» **Directions for this task**
Gather all lines in the entries below that include the word "Source".
[[ The input open ]]
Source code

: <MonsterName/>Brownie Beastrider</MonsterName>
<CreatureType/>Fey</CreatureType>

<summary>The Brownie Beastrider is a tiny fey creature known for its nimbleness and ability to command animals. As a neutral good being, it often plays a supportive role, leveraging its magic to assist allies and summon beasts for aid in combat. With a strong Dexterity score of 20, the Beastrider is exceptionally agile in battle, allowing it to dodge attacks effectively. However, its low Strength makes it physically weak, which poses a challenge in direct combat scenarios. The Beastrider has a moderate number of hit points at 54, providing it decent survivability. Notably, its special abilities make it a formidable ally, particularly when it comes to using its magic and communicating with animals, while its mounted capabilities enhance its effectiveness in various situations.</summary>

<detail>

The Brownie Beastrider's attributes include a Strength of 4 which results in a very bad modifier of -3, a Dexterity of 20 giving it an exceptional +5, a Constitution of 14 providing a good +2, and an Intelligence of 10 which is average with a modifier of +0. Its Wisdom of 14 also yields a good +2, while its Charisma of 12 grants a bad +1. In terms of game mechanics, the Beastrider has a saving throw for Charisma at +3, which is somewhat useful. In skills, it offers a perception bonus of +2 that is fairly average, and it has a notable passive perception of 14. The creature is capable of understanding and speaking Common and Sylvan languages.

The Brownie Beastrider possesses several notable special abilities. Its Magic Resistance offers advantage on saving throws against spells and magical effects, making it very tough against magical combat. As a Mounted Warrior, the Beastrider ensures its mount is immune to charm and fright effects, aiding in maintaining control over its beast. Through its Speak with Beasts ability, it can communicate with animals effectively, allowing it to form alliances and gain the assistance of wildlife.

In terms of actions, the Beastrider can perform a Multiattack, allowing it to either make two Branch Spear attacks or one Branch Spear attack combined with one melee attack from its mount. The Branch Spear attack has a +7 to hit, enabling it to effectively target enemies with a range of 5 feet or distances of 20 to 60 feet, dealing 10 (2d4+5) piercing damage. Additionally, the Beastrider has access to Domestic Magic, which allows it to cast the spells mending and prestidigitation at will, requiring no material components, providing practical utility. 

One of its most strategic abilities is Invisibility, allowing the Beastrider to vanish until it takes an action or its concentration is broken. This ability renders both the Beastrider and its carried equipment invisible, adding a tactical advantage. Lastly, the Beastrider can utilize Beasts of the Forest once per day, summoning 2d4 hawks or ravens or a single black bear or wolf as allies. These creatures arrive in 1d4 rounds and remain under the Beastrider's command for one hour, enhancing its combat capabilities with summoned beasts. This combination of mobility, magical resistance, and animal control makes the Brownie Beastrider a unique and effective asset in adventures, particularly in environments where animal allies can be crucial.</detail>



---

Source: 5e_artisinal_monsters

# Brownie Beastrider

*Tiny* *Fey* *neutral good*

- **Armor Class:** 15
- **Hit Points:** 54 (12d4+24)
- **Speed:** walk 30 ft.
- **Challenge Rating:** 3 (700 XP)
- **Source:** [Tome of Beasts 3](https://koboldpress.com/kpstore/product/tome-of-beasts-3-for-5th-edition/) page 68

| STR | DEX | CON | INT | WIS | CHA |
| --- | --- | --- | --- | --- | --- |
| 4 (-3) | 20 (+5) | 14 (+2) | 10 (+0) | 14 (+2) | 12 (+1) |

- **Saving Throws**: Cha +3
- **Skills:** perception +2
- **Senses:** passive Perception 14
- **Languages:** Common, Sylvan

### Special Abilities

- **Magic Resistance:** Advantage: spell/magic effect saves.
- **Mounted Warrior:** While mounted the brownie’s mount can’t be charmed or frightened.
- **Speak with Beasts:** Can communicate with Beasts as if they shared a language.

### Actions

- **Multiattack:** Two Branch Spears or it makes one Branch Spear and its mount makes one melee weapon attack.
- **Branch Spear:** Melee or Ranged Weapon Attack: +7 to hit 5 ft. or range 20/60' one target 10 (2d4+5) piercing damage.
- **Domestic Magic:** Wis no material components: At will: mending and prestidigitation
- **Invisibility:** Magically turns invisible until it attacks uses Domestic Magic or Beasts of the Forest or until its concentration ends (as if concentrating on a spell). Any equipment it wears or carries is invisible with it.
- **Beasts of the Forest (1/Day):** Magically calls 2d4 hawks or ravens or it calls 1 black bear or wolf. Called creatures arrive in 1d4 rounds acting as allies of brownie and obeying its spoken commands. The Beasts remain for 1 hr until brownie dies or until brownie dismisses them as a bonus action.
[[ The input closed ]]
» **Task answer**
Source code
Source: 5e_artisinal_monsters
- **Source:** [Tome of Beasts 3](https://koboldpress.com/kpstore/product/tome-of-beasts-3-for-5th-edition/) page 68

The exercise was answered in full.